Cette vogue passa pourtant bientôt, et Perrault se vit submergé sous les fadaises dont MMmes Lhéritier, d’Aulnoy, de Murat, de la Force, d’Auneuil, etc., remplirent leurs historiettes. Il n’y eut pas seulement la réaction qui suit toujours les succès éclatants. De la part du xviiie siècle, il y eut animadversion : aux yeux des philosophes le merveilleux encourageait les erreurs dont ils voulaient débarrasser l’humanité.

Pendant que ses contes, traduits en toutes les langues, se répandent dans le monde entier, les gens de lettres d’alors, même ceux qui ont des accointances avec les fées, affectent pour Perrault un singulier dédain. On sait qu’une version du Chat botté se trouve dans les Facétieuses nuits de Straparole. Lamonnoye, qui a écrit une préface pour la traduction de Louveau et Larivey, n’y dit pas un mot de Perrault. Le poëte Laisnez qui, en 1709, enrichit cette traduction de notes, cite Molière et La Fontaine à propos des emprunts ou des rencontres, et se tait sur le compte de Perrault. En 1735, Voltaire lui fait assiéger vainement, en compagnie de La Motte et de Chapelain, la porte du Temple du Goût. À la même date, dans sa Bibliothèque des Romans, Langlet-Dufresnoy se plaint de la sécheresse de ses contes, et, en 1772, dans ses Trois siècles de notre littérature, Sabatier de Castres déplore leur manque de délicatesse. D’Alembert, dans l’Éloge qu’il lui a consacré (1772), le traite comme un méchant poëte, et ne mentionne pas ses contes. Dans l’Essai sur les éloges, Thomas, qui n’est pas moins muet sur ce chapitre, résume ainsi son panégyrique : « Que Boileau reste à jamais dans la liste des grands écrivains et des grands poëtes, mais qu’on estime en Charles Perrault de la philosophie, des connaissances et des vertus. » Diderot[9], Marmontel, Rousseau, Grimm, Chamfort lui-même, qui, dans son Éloge de La Fontaine, mentionne Vergier, Grécourt, Sénecé, Piron, ne semblent pas se douter de l’existence des contes de Perrault. En 1775, un savant, un érudit, Oberlin, dans son Essai sur le patois lorrain, donne une version populaire du Petit Poucet, et il n’a pas l’air de savoir que sur ce sujet Perrault a laissé un chef-d’œuvre.

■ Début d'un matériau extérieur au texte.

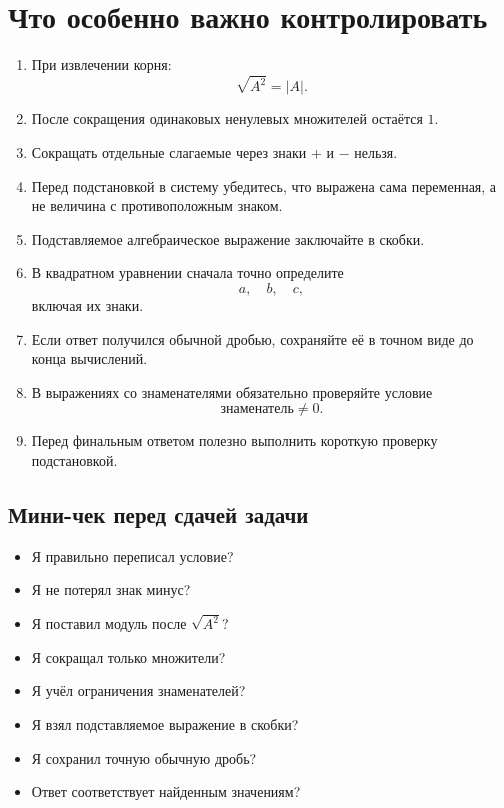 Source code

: \documentclass[a4paper,12pt]{article}
\begin{document}
\clearpage

\section{Что особенно важно контролировать}

\begin{enumerate}
  \item
  При извлечении корня:
  \[
  \sqrt{A^2}=|A|.
  \]

  \item
  После сокращения одинаковых ненулевых множителей остаётся \(1\).

  \item
  Сокращать отдельные слагаемые через знаки \(+\) и \(-\) нельзя.

  \item
  Перед подстановкой в систему убедитесь, что выражена сама переменная, а не величина с противоположным знаком.

  \item
  Подставляемое алгебраическое выражение заключайте в скобки.

  \item
  В квадратном уравнении сначала точно определите
  \[
  a,\quad b,\quad c,
  \]
  включая их знаки.

  \item
  Если ответ получился обычной дробью, сохраняйте её в точном виде до конца вычислений.

  \item
  В выражениях со знаменателями обязательно проверяйте условие
  \[
  \text{знаменатель}\ne0.
  \]

  \item
  Перед финальным ответом полезно выполнить короткую проверку подстановкой.
\end{enumerate}

\subsection{Мини-чек перед сдачей задачи}

\begin{itemize}
  \item Я правильно переписал условие?
  \item Я не потерял знак минус?
  \item Я поставил модуль после \(\sqrt{A^2}\)?
  \item Я сокращал только множители?
  \item Я учёл ограничения знаменателей?
  \item Я взял подставляемое выражение в скобки?
  \item Я сохранил точную обычную дробь?
  \item Ответ соответствует найденным значениям?
\end{itemize}
\end{document}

C’est en vain qu’en cette même année 1775, le rédacteur de la Grande Bibliothèque des Romans lui rend justice. C’est en vain que le Cabinet des fées loue en 1785 « le ton naïf et familier, l’air de bonhomie, la simplicité qui font le charme ses contes. » Dans son Cours de littérature (1799-1807), La Harpe ne daigne pas s’en occuper, et dit, en revanche, des contes de Mme d’Aulnoy : « On peut mettre de l’art et du goût jusque dans ces frivolités puériles. Mme d’Aulnoy est celle qui paraît y avoir le mieux réussi. » En 1821, le Dictionnaire historique, critique et bibliographique, copiant la France littéraire de Desessarts, qui avait copié le Dictionnaire historique de 1789, en est encore à attribuer les Contes de fées au jeune Perrault d’Armancour. Enfin, dans la liste donnée par M. André Lefèvre, de 1697, date de la première édition, à 1781, date de la première édition complète, c’est-à-dire en près d’un siècle, on ne compte que huit éditions, et toutes, je le répète, portent après le titre ces mots qui semblent demander grâce : avec des moralités.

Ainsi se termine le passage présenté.